Marrs had not expected the case to make it to trial. Once it did, he thought it presented an opportunity to make some law in the 10th Circuit. He lost at trial and appealed to the Denver-based 10th U.S. Circuit Court of Appeals. The 10th Circuit rejected Marrs’s argument that the SEC’s disgorgement remedy qualified as a “penalty” for purposes of the five-year statute of limitations on the federal government penalty claims. Marrs appealed to the Supreme Court, where he was assisted by a Washington, D.C. specialist who volunteered to argue the case pro bono in view of the magnitude of the issue presented. The Court heard oral arguments on April 18, and issued its unanimous opinion two months later, reversing the 10th Circuit.
Marrs and Mathewson have stayed in touch frequently over the years, usually meeting at Mr. Powdrell’s Barbeque House in Albuquerque.
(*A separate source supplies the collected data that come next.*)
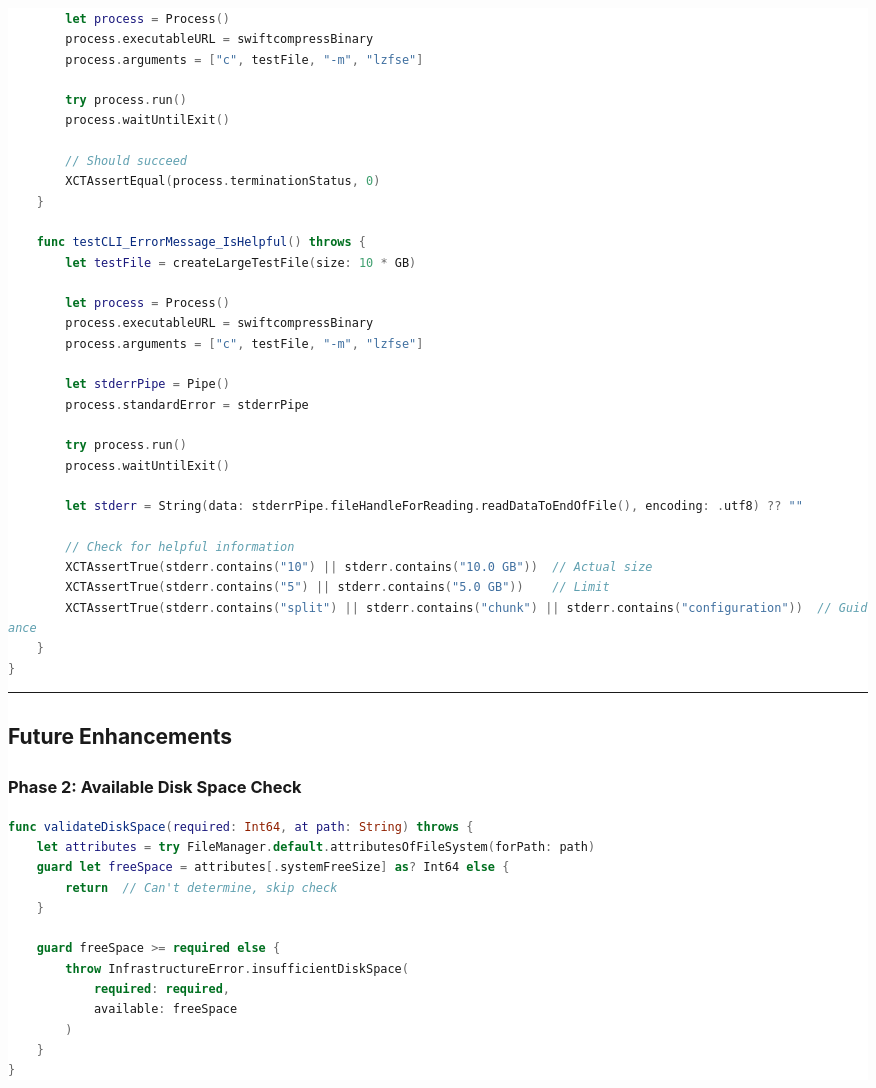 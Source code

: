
 ```swift
        let process = Process()
        process.executableURL = swiftcompressBinary
        process.arguments = ["c", testFile, "-m", "lzfse"]

        try process.run()
        process.waitUntilExit()

        // Should succeed
        XCTAssertEqual(process.terminationStatus, 0)
    }

    func testCLI_ErrorMessage_IsHelpful() throws {
        let testFile = createLargeTestFile(size: 10 * GB)

        let process = Process()
        process.executableURL = swiftcompressBinary
        process.arguments = ["c", testFile, "-m", "lzfse"]

        let stderrPipe = Pipe()
        process.standardError = stderrPipe

        try process.run()
        process.waitUntilExit()

        let stderr = String(data: stderrPipe.fileHandleForReading.readDataToEndOfFile(), encoding: .utf8) ?? ""

        // Check for helpful information
        XCTAssertTrue(stderr.contains("10") || stderr.contains("10.0 GB"))  // Actual size
        XCTAssertTrue(stderr.contains("5") || stderr.contains("5.0 GB"))    // Limit
        XCTAssertTrue(stderr.contains("split") || stderr.contains("chunk") || stderr.contains("configuration"))  // Guidance
    }
}
```

---

## Future Enhancements

### Phase 2: Available Disk Space Check

```swift
func validateDiskSpace(required: Int64, at path: String) throws {
    let attributes = try FileManager.default.attributesOfFileSystem(forPath: path)
    guard let freeSpace = attributes[.systemFreeSize] as? Int64 else {
        return  // Can't determine, skip check
    }

    guard freeSpace >= required else {
        throw InfrastructureError.insufficientDiskSpace(
            required: required,
            available: freeSpace
        )
    }
}
```
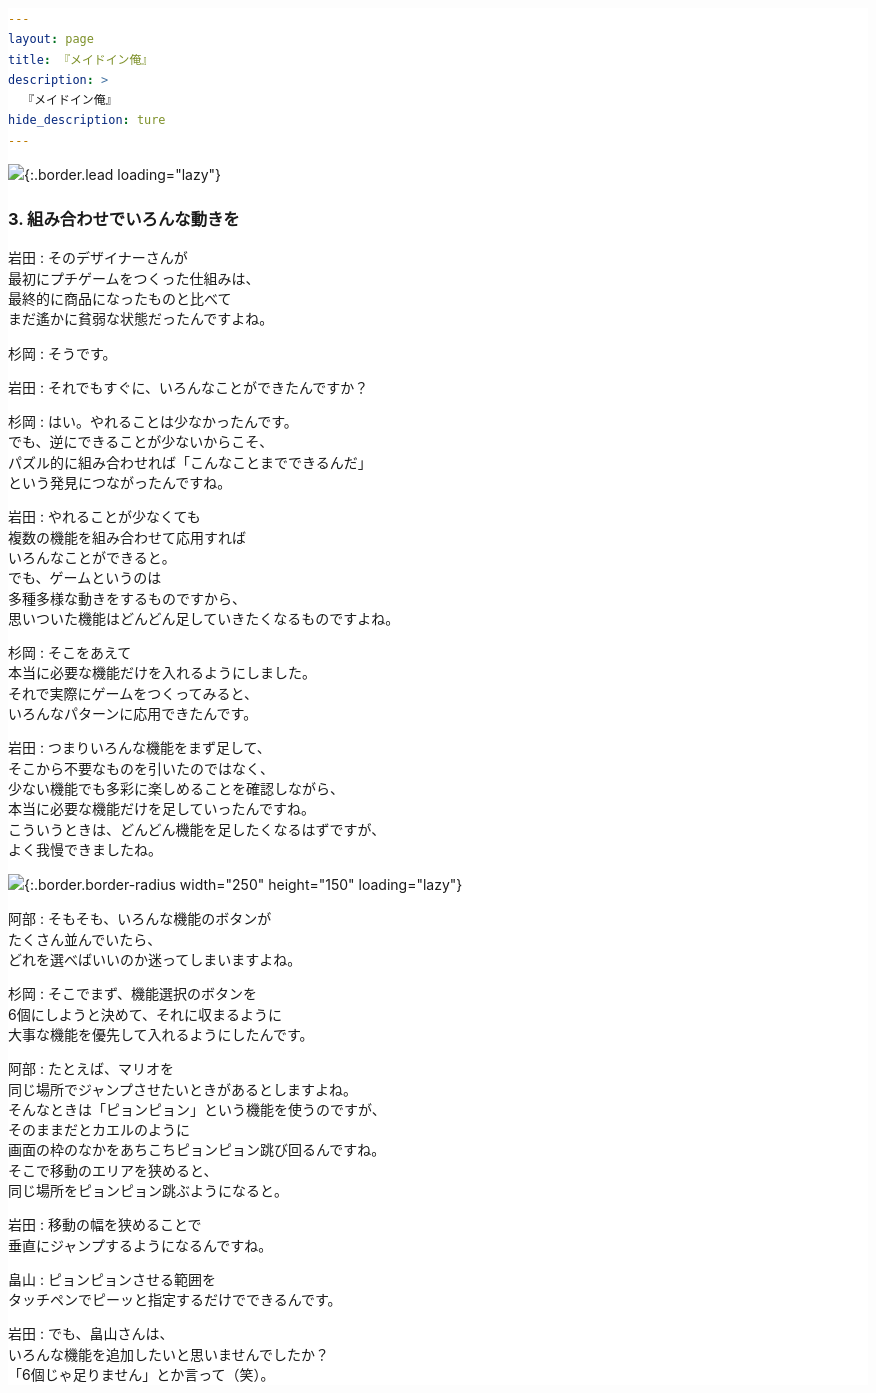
 ```yaml
---
layout: page
title: 『メイドイン俺』
description: >
  『メイドイン俺』
hide_description: ture
---
```


![](/others/interviews/jp/nds/uorj/vol1/img/mainvisual3.jpg){:.border.lead loading="lazy"}

### 3. 組み合わせでいろんな動きを

岩田
: そのデザイナーさんが<br>最初にプチゲームをつくった仕組みは、<br>最終的に商品になったものと比べて<br>まだ遙かに貧弱な状態だったんですよね。

杉岡
: そうです。

岩田
: それでもすぐに、いろんなことができたんですか？

杉岡
: はい。やれることは少なかったんです。<br>でも、逆にできることが少ないからこそ、<br>パズル的に組み合わせれば「こんなことまでできるんだ」<br>という発見につながったんですね。

岩田
: やれることが少なくても<br>複数の機能を組み合わせて応用すれば<br>いろんなことができると。<br>でも、ゲームというのは<br>多種多様な動きをするものですから、<br>思いついた機能はどんどん足していきたくなるものですよね。

杉岡
: そこをあえて<br>本当に必要な機能だけを入れるようにしました。<br>それで実際にゲームをつくってみると、<br>いろんなパターンに応用できたんです。

岩田
: つまりいろんな機能をまず足して、<br>そこから不要なものを引いたのではなく、<br>少ない機能でも多彩に楽しめることを確認しながら、<br>本当に必要な機能だけを足していったんですね。<br>こういうときは、どんどん機能を足したくなるはずですが、<br>よく我慢できましたね。

![](/others/interviews/jp/nds/uorj/vol1/img/photo08.jpg){:.border.border-radius width="250" height="150" loading="lazy"}

阿部
: そもそも、いろんな機能のボタンが<br>たくさん並んでいたら、<br>どれを選べばいいのか迷ってしまいますよね。

杉岡
: そこでまず、機能選択のボタンを<br>6個にしようと決めて、それに収まるように<br>大事な機能を優先して入れるようにしたんです。

阿部
: たとえば、マリオを<br>同じ場所でジャンプさせたいときがあるとしますよね。<br>そんなときは「ピョンピョン」という機能を使うのですが、<br>そのままだとカエルのように<br>画面の枠のなかをあちこちピョンピョン跳び回るんですね。<br>そこで移動のエリアを狭めると、<br>同じ場所をピョンピョン跳ぶようになると。

岩田
: 移動の幅を狭めることで<br>垂直にジャンプするようになるんですね。

畠山
: ピョンピョンさせる範囲を<br>タッチペンでピーッと指定するだけでできるんです。

岩田
: でも、畠山さんは、<br>いろんな機能を追加したいと思いませんでしたか？<br>「6個じゃ足りません」とか言って（笑）。
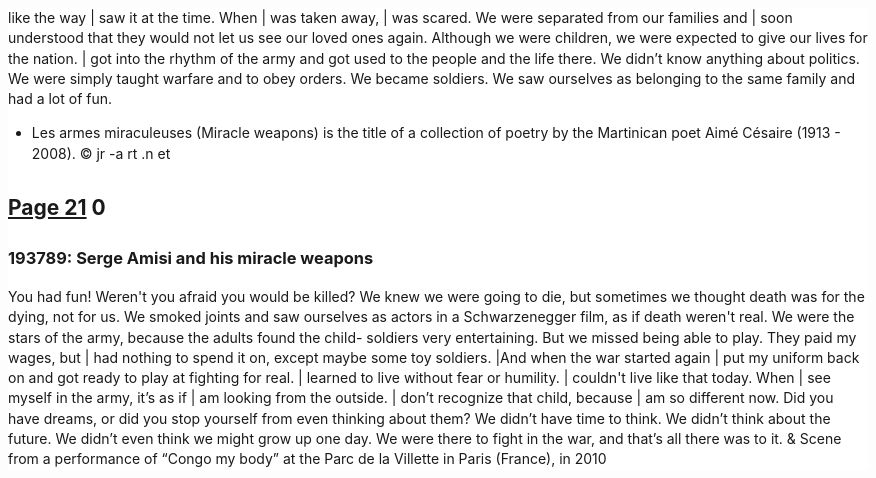 like the way | saw it at the time. When | 
was taken away, | was scared. We were 
separated from our families and | soon 
understood that they would not let us 
see our loved ones again. Although we 
were children, we were expected to give 
our lives for the nation. | got into the 
rhythm of the army and got used to the 
people and the life there. 
We didn’t know anything about 
politics. We were simply taught warfare 
and to obey orders. We became soldiers. 
We saw ourselves as belonging to the 
same family and had a lot of fun. 
* Les armes miraculeuses (Miracle weapons) is the 
title of a collection of poetry by the Martinican poet 
Aimé Césaire (1913 - 2008). © 
jr
-a
rt
.n
et
  

## [Page 21](193773eng.pdf#page=21) 0

### 193789: Serge Amisi and his miracle weapons

You had fun! Weren't you afraid you 
would be killed? 
We knew we were going to die, but 
sometimes we thought death was for 
the dying, not for us. We smoked joints 
and saw ourselves as actors in a 
Schwarzenegger film, as if death weren't 
real. We were the stars of the army, 
because the adults found the child- 
soldiers very entertaining. 
But we missed being able to play. 
They paid my wages, but | had nothing 
to spend it on, except maybe some toy 
soldiers. |And when the war started 
again | put my uniform back on and got 
ready to play at fighting for real. 
| learned to live without fear or 
humility. | couldn't live like that today. 
When | see myself in the army, it’s as if | 
am looking from the outside. | don’t 
recognize that child, because | am so 
different now. 
Did you have dreams, or did you stop 
yourself from even thinking about 
them? 
We didn’t have time to think. We didn’t 
think about the future. We didn’t even 
think we might grow up one day. We 
were there to fight in the war, and that’s 
all there was to it. 
& Scene from a performance of “Congo my body” at 
the Parc de la Villette in Paris (France), in 2010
On Tuesday, they returned to Powdrell’s to discuss the happenstance circumstances that led to an unlikely victory in the Supreme Court.
In law school, Marrs became interested in federal statutory business law and took classes with Mathewson and Emeritus Professor Ted Parnall.
“I’ve always considered Alfred and Ted my mentors,” says Marrs. “They nurtured my lifelong interest in complex rules and regulations and in SEC issues, and I continue to learn from them.”
“It was exciting to have a former student take a case all the way from the initial pleadings in the federal district court to the United States Supreme Court,” says Mathewson. “This was a tough case for him. He empathized with the investors but he believed that his client was still entitled to a legal defense in our adversarial system.”